Is Google Making Us Stupid?

In the July/August issue of the "Atlantic Monthly," Nicholas Carr ponders this question.

I'll admit that the uber-connectedness of the internet has reprogrammed many of my thought patterns and daily routines. (Morning: "Must turn on computer. Must make coffee and check e-mail.") On a larger scale, it has, arguably, redefined what it means to be literate. Though Carr celebrates the convenience of the internet, he laments his own lost ability to "read deeply," sacrificed for the hyper-now-ness and superefficiency of the web.

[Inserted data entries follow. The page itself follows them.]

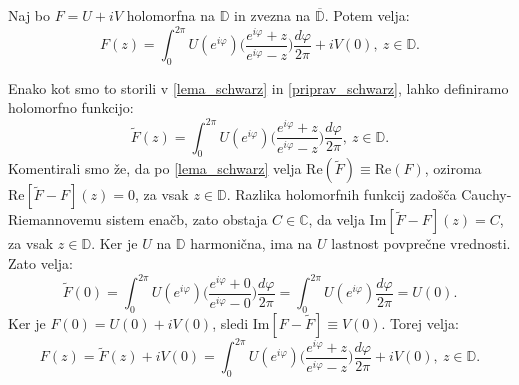 \documentclass[mat1]{fmfdelo}
\begin{document}
    \begin{posledica}
        Naj bo $F = U + iV$ holomorfna na $\mathbb{D}$ in zvezna na $\overline{\mathbb{D}}$. Potem velja: 
        $$ 
            F(z) = \int_{0}^{2 \pi}{U(e^{i \varphi})\bigg(\frac{e^{i\varphi}+z}{e^{i\varphi}-z}\bigg)\frac{d \varphi}{2 \pi}} + i V(0),~z \in \mathbb{D}.
        $$
    \end{posledica}
    \begin{dokaz}
        Enako kot smo to storili v \eqref{lema_schwarz} in \eqref{priprav_schwarz}, lahko definiramo holomorfno funkcijo:
        $$
        \widetilde{F}(z) = \int_{0}^{2 \pi}{U(e^{i \varphi})\bigg(\frac{e^{i\varphi}+z}{e^{i\varphi}-z}\bigg)\frac{d \varphi}{2 \pi}},~z \in \mathbb{D}.
        $$
        Komentirali smo že, da po \eqref{lema_schwarz} velja $\text{Re}(\widetilde{F}) \equiv \text{Re}(F)$, oziroma $\text{Re}[\widetilde{F} - F](z) = 0$, za vsak $z \in \mathbb{D}$. Razlika holomorfnih funkcij zadošča Cauchy-Riemannovemu sistem enačb, zato obstaja $C \in \mathbb{C}$, da velja $\text{Im}[\widetilde{F} - F](z) = C$, za vsak $z \in \mathbb{D}$.
        Ker je $U$ na $\mathbb{D}$ harmonična, ima na $U$ lastnost povprečne vrednosti. Zato velja:
        $$
        \widetilde{F}(0) = \int_{0}^{2 \pi}{U(e^{i \varphi})\bigg(\frac{e^{i\varphi}+0}{e^{i\varphi}-0}\bigg)\frac{d \varphi}{2 \pi}} = \int_{0}^{2 \pi}{U(e^{i \varphi})\frac{d \varphi}{2 \pi}} = U(0).
        $$
        Ker je $F(0) = U(0) + iV(0)$, sledi $\text{Im}[F - \widetilde{F}] \equiv V(0)$.
        Torej velja:
        $$ 
        F(z) = \widetilde{F}(z) + iV(0) = \int_{0}^{2 \pi}{U(e^{i \varphi})\bigg(\frac{e^{i\varphi}+z}{e^{i\varphi}-z}\bigg)\frac{d \varphi}{2 \pi}} + i V(0),~z \in \mathbb{D}.
        $$
    \end{dokaz}
\end{document}

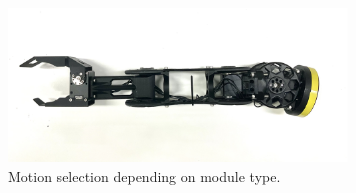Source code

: \begin{figure}[t]
  \centering
  \includegraphics[width=90mm]{./fig/leg_configuration/gripper_module.jpg}
  \vspace{2mm}
  \caption{Motion selection depending on module type.}\label{gripmodule}
\end{figure}

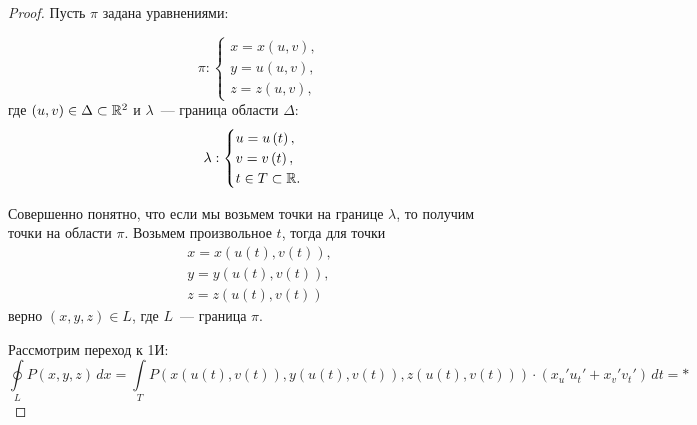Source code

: \documentclass[../../main.tex]{subfiles}
\begin{document}
		\begin{proof}
			Пусть $\pi$ задана уравнениями:
			
			\[ \pi : \begin{cases} 
			x = x\left( u,v\right), \\ 
			y = u\left( u,v\right), \\ 
			z = z\left( u,v\right),  
			\end{cases} \]
			где $\left( u,v \right) \in \Delta \subset \mathbb{R}^2$ и $\lambda$~--- 
			граница области $\Delta$:
			\[ \lambda : \begin{cases} 
			u = u \left( t \right),  \\ 
			v = v \left( t \right), \\ 
			t \in T \subset \mathbb{R}.  
			\end{cases} \]
			
			Совершенно понятно, что если мы возьмем точки на границе $\lambda$, то 
			получим точки на области $\pi$. Возьмем произвольное $t$, тогда для точки
			 \begin{gather*} x = x( u( t), v( t)   ), \\
			 y = y( u( t), v( t)   ), \\
			 z = z( u( t), v( t)   )
			 \end{gather*}
			 верно $(x, y, z) \in L$, где $L$~--- граница $\pi$.
			 
			 Рассмотрим переход к 1И:
			 \[ \oint \limits_L P( x,y,z ) \, dx = \int \limits_T P ( x( u( t), v( t)   
			 ), y( u( t), v( t)   )  ,z( u( t), v( t)   ) ) \cdot ( x_u' u_t' + x_v' 
			 v_t' ) \, dt = *  \]
			 

\end{proof}
\end{document}
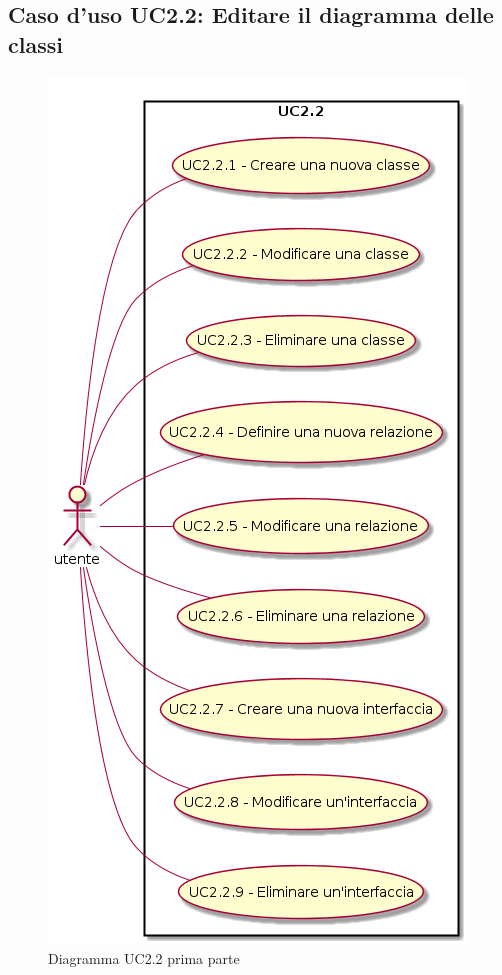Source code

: \documentclass[../AnalisiDeiRequisiti.tex]{subfiles}
\begin{document}
	\subsection{Caso d'uso UC2.2: Editare il diagramma delle classi}
	\begin{figure} [H]
		\centering
		\includegraphics[scale=0.45]{./Figures/UC2.2a.png}
		\caption{Diagramma UC2.2 prima parte}\label{}
	\end{figure}
\end{document}
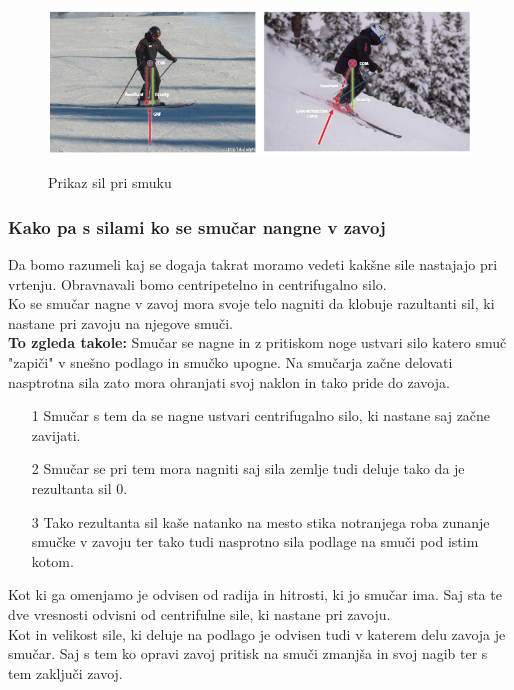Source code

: \documentclass{article}
\begin{document}
\begin{figure}
    \centering
    \includegraphics[scale=0.8]{../images/Screenshot 2023-12-03 152058.png} \\
    \caption[short]{Prikaz sil pri smuku}
\end{figure}


\subsubsection*{Kako pa s silami ko se smučar nangne v zavoj}
Da bomo razumeli kaj se dogaja takrat moramo vedeti kakšne sile nastajajo pri vrtenju. Obravnavali bomo centripetelno in centrifugalno silo. \\ \newline
Ko se smučar nagne v zavoj mora svoje telo nagniti da klobuje razultanti sil, ki nastane pri zavoju na njegove smuči. \\ \newline
\textbf{To zgleda takole:} \newline 
Smučar se nagne in z pritiskom noge ustvari silo katero smuč "zapiči" v snešno podlago in smučko upogne. Na smučarja začne delovati nasptrotna sila zato mora ohranjati svoj naklon in tako pride do zavoja.
\begin{itemize}
    \item[1] Smučar s tem da se nagne ustvari centrifugalno silo, ki nastane saj začne zavijati.
    \item[2] Smučar se pri tem mora nagniti saj sila zemlje tudi deluje tako da je rezultanta sil 0. 
    \item[3] Tako rezultanta sil kaše natanko na mesto stika notranjega roba zunanje smučke v zavoju ter tako tudi nasprotno sila podlage na smuči pod istim kotom.
\end{itemize} 
Kot ki ga omenjamo je odvisen od radija in hitrosti, ki jo smučar ima. Saj sta te dve vresnosti odvisni od centrifulne sile, ki nastane pri zavoju. \\ \newline
Kot in velikost sile, ki deluje na podlago je odvisen tudi v katerem delu zavoja je smučar. Saj s tem ko opravi zavoj pritisk na smuči zmanjša in svoj nagib ter s tem zaključi zavoj.
\end{document}
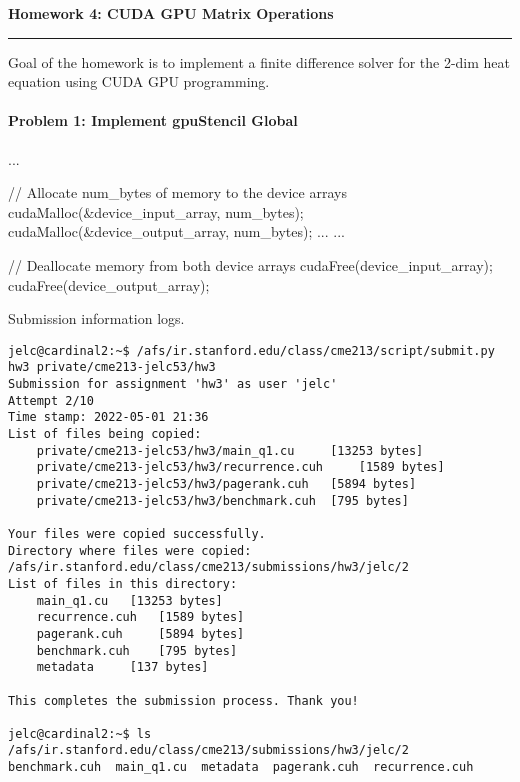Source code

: \documentclass[12pt,letterpaper,twoside]{article}
\begin{document}
{\centering \textbf{Homework 4: CUDA GPU Matrix Operations\\}}
\vspace*{-8pt}\noindent\rule{\linewidth}{1pt}

Goal of the homework is to implement a finite difference solver for the
2-dim heat equation using CUDA GPU programming.

\paragraph{Problem 1: Implement gpuStencil Global } ...

\begin{cpp}
// Allocate num_bytes of memory to the device arrays
cudaMalloc(&device_input_array, num_bytes);
cudaMalloc(&device_output_array, num_bytes);
...
...

// Deallocate memory from both device arrays
cudaFree(device_input_array);
cudaFree(device_output_array);
\end{cpp}


Submission information logs.
\begin{verbatim}
jelc@cardinal2:~$ /afs/ir.stanford.edu/class/cme213/script/submit.py hw3 private/cme213-jelc53/hw3
Submission for assignment 'hw3' as user 'jelc'
Attempt 2/10
Time stamp: 2022-05-01 21:36
List of files being copied:
    private/cme213-jelc53/hw3/main_q1.cu	 [13253 bytes]
    private/cme213-jelc53/hw3/recurrence.cuh	 [1589 bytes]
    private/cme213-jelc53/hw3/pagerank.cuh	 [5894 bytes]
    private/cme213-jelc53/hw3/benchmark.cuh	 [795 bytes]

Your files were copied successfully.
Directory where files were copied: /afs/ir.stanford.edu/class/cme213/submissions/hw3/jelc/2
List of files in this directory:
    main_q1.cu	 [13253 bytes]
    recurrence.cuh	 [1589 bytes]
    pagerank.cuh	 [5894 bytes]
    benchmark.cuh	 [795 bytes]
    metadata	 [137 bytes]

This completes the submission process. Thank you!
    
jelc@cardinal2:~$ ls /afs/ir.stanford.edu/class/cme213/submissions/hw3/jelc/2
benchmark.cuh  main_q1.cu  metadata  pagerank.cuh  recurrence.cuh
\end{verbatim}
\end{document}

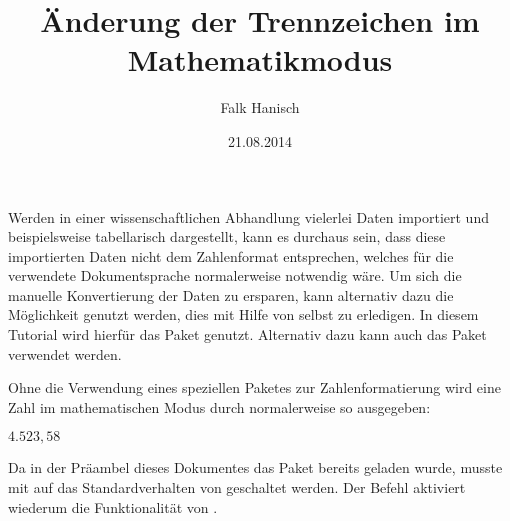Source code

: \documentclass[english,ngerman]{tudscrartcl}
\begin{document}
\title{Änderung der Trennzeichen im Mathematikmodus}
\author{Falk Hanisch}
\date{21.08.2014}
\makeatletter
\begingroup%
  \def\and{, }%
  \let\thanks\@gobble%
  \let\footnote\@gobble%
\endgroup%
\makeatother
\StartTutorial
{}
%
Werden in einer wissenschaftlichen Abhandlung vielerlei Daten importiert und 
beispielsweise tabellarisch dargestellt, kann es durchaus sein, dass diese 
importierten Daten nicht dem Zahlenformat entsprechen, welches für die 
verwendete Dokumentsprache normalerweise notwendig wäre. Um sich die manuelle 
Konvertierung der Daten zu ersparen, kann alternativ dazu die Möglichkeit 
genutzt werden, dies mit Hilfe von  selbst zu erledigen. In 
diesem Tutorial wird hierfür das Paket  genutzt. Alternativ 
dazu kann auch das Paket  verwendet werden.

Ohne die Verwendung eines speziellen Paketes zur Zahlenformatierung wird eine 
Zahl im mathematischen Modus durch  normalerweise so 
ausgegeben: 
%
\begin{Tutorial}
\mathswapoff
\(4.523,58\)
\mathswapon
\end{Tutorial}
%
Da in der Präambel dieses Dokumentes das Paket  bereits 
geladen wurde, musste mit  auf das Standardverhalten von 
 geschaltet werden. Der Befehl  aktiviert 
wiederum die Funktionalität von .
\end{document}

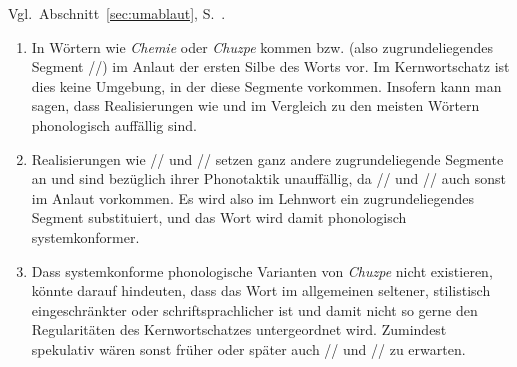 
Vgl.\ Abschnitt~\ref{sec:umablaut}, S.~\pageref{sec:umablaut}.


\begin{enumerate}\Lf
  \item In Wörtern wie \textit{Chemie} oder \textit{Chuzpe} kommen \textipa{[\c{c}]} bzw. \textipa{[X]} (also zugrundeliegendes Segment //) im Anlaut der ersten Silbe des Worts vor.
    Im Kernwortschatz ist dies keine Umgebung, in der diese Segmente vorkommen.
    Insofern kann man sagen, dass Realisierungen wie \textipa{[XU\t{ts}p@]} und \textipa{[\c{c}emi:]} im Vergleich zu den meisten Wörtern phonologisch auffällig sind.
  \item Realisierungen wie // und // setzen ganz andere zugrundeliegende Segmente an und sind bezüglich ihrer Phonotaktik unauffällig, da // und // auch sonst im Anlaut vorkommen.
    Es wird also im Lehnwort ein zugrundeliegendes Segment substituiert, und das Wort wird damit phonologisch systemkonformer.
  \item Dass systemkonforme phonologische Varianten von \textit{Chuzpe} nicht existieren, könnte darauf hindeuten, dass das Wort im allgemeinen seltener, stilistisch eingeschränkter oder schriftsprachlicher ist und damit nicht so gerne den Regularitäten des Kernwortschatzes untergeordnet wird.
    Zumindest spekulativ wären sonst früher oder später auch // und // zu erwarten.
\end{enumerate}



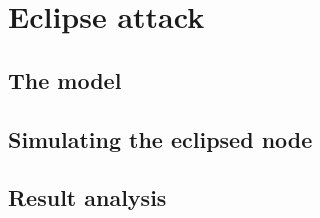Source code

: \section{Eclipse attack}\label{sec:eclipse-poc}

\subsection{The model}\label{subsec:eclipse-model}

\subsection{Simulating the eclipsed node}\label{subsec:eclipse-impl}

\subsection{Result analysis}\label{subsec:eclipse-analysis}
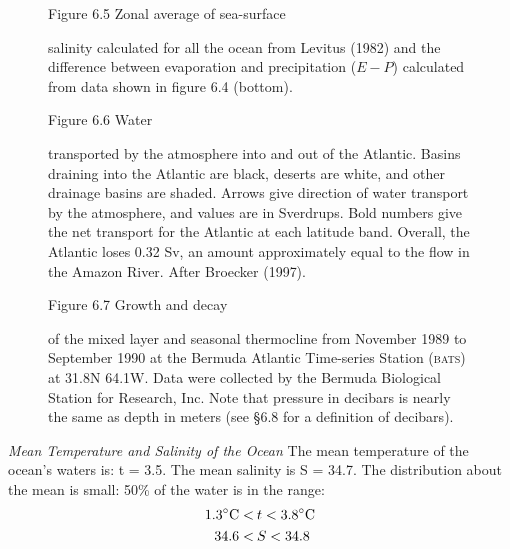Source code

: \begin{figure}[t!]
\footnotesize
Figure 6.5 Zonal average of sea-surface \rule{0mm}{3ex}salinity
calculated for all the ocean from Levitus (1982) and the difference
between evaporation and precipitation ($E - P$) calculated from data
shown in figure 6.4 (bottom).
\label{fig:zonalsalinity}
\vspace{-5ex}
\end{figure}

\begin{figure}[b!]
\vspace{-3ex}
\footnotesize
Figure 6.6 Water \rule{0pt}{3ex} transported
by the atmosphere into and out of the
Atlantic. Basins draining into the Atlantic are black, deserts are
white, and other drainage basins are shaded. Arrows give direction of
water transport by the atmosphere, and values are in Sverdrups. Bold
numbers give the net transport for the Atlantic at each latitude
band. Overall, the Atlantic loses 0.32 Sv, an amount approximately
equal to the flow in the Amazon River. After Broecker (1997).
\label{fig:BroeckerPlot}
\end{figure}

\begin{figure}[t!]
\footnotesize
Figure 6.7 Growth and decay \rule{0mm}{4ex} of the mixed
layer and seasonal
thermocline from November 1989 to
September 1990 at the Bermuda Atlantic Time-series Station
(\textsc{bats}) at 31.8\degrees N 64.1\degrees W. Data were collected
by the Bermuda Biological Station for Research, Inc. Note that
pressure in decibars is nearly the same as depth in meters (see \S 6.8
for a definition of decibars).
\label{fig:seasonalthermo}
\vspace{-4ex}
\end{figure}

\textit{Mean Temperature and Salinity of the Ocean} The mean
temperature of the ocean's waters is: t = 3.5. The mean
salinity is S = 34.7. The distribution about the mean is small: 50\%
of the water is in the range:
\begin{align}
1.3^{\circ}\text{C} < &\:t < 3.8^{\circ}\text{C} \notag \\
34.6 < &\:S < 34.8 \notag
\end{align}

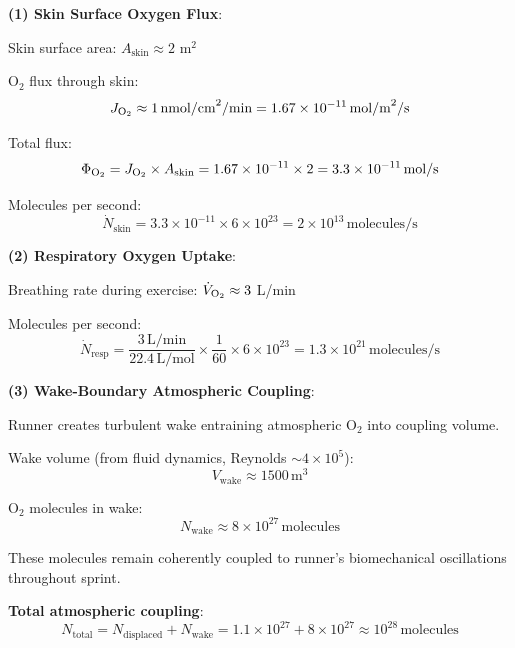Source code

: \documentclass[11pt,onecolumn]{article}
\begin{document}
\textbf{(1) Skin Surface Oxygen Flux}:

Skin surface area: $A_{\text{skin}} \approx 2$ m$^2$

O$_2$ flux through skin:
\begin{equation}
J_{\ce{O2}} \approx 1\,\text{nmol/cm}^2\text{/min} = 1.67 \times 10^{-11}\,\text{mol/m}^2\text{/s}
\end{equation}

Total flux:
\begin{equation}
\Phi_{\ce{O2}} = J_{\ce{O2}} \times A_{\text{skin}} = 1.67 \times 10^{-11} \times 2 = 3.3 \times 10^{-11}\,\text{mol/s}
\end{equation}

Molecules per second:
\begin{equation}
\dot{N}_{\text{skin}} = 3.3 \times 10^{-11} \times 6 \times 10^{23} = 2 \times 10^{13}\,\text{molecules/s}
\end{equation}

\textbf{(2) Respiratory Oxygen Uptake}:

Breathing rate during exercise: $\dot{V}_{\ce{O2}} \approx 3$ L/min

Molecules per second:
\begin{equation}
\dot{N}_{\text{resp}} = \frac{3\,\text{L/min}}{22.4\,\text{L/mol}} \times \frac{1}{60} \times 6 \times 10^{23} = 1.3 \times 10^{21}\,\text{molecules/s}
\end{equation}

\textbf{(3) Wake-Boundary Atmospheric Coupling}:

Runner creates turbulent wake entraining atmospheric O$_2$ into coupling volume.

Wake volume (from fluid dynamics, Reynolds $\sim 4 \times 10^5$):
\begin{equation}
V_{\text{wake}} \approx 1500\,\text{m}^3
\end{equation}

O$_2$ molecules in wake:
\begin{equation}
N_{\text{wake}} \approx 8 \times 10^{27}\,\text{molecules}
\end{equation}

These molecules remain coherently coupled to runner's biomechanical oscillations throughout sprint.

\textbf{Total atmospheric coupling}:
\begin{equation}
N_{\text{total}} = N_{\text{displaced}} + N_{\text{wake}} = 1.1 \times 10^{27} + 8 \times 10^{27} \approx 10^{28}\,\text{molecules}
\end{equation}
\end{document}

The whole article is really a coming to terms with these trade-offs. To put it in perspective - or maybe just talk himself through it - Carr informs us that even Socrates himself bemoaned the development of writing. "He feared that, as people came to rely on the written word as a substitute for the knowledge they used to carry inside their heads, they would ... 'cease to exercise their memory and become forgetful.'" And "they would be 'filled with the conceit of wisdom instead of real wisdom.'"

Hmm.

I admit, like Carr and Socrates, I am sometimes nostalgic for the past and a little frightened of the future. Sometimes I feel like the media artist Paul Chan who foregoes Internet access in his studio to protect himself from what he calls the "tyranny of connectedness."

Looking into the future, Socrates would have laughed at his worries - maybe even written about them on his blog. In the same way, Carr, myself and other late-comers to the Internet bandwagon will learn to trade our worries for a carefree ride to wherever this magic carpet of technology takes us.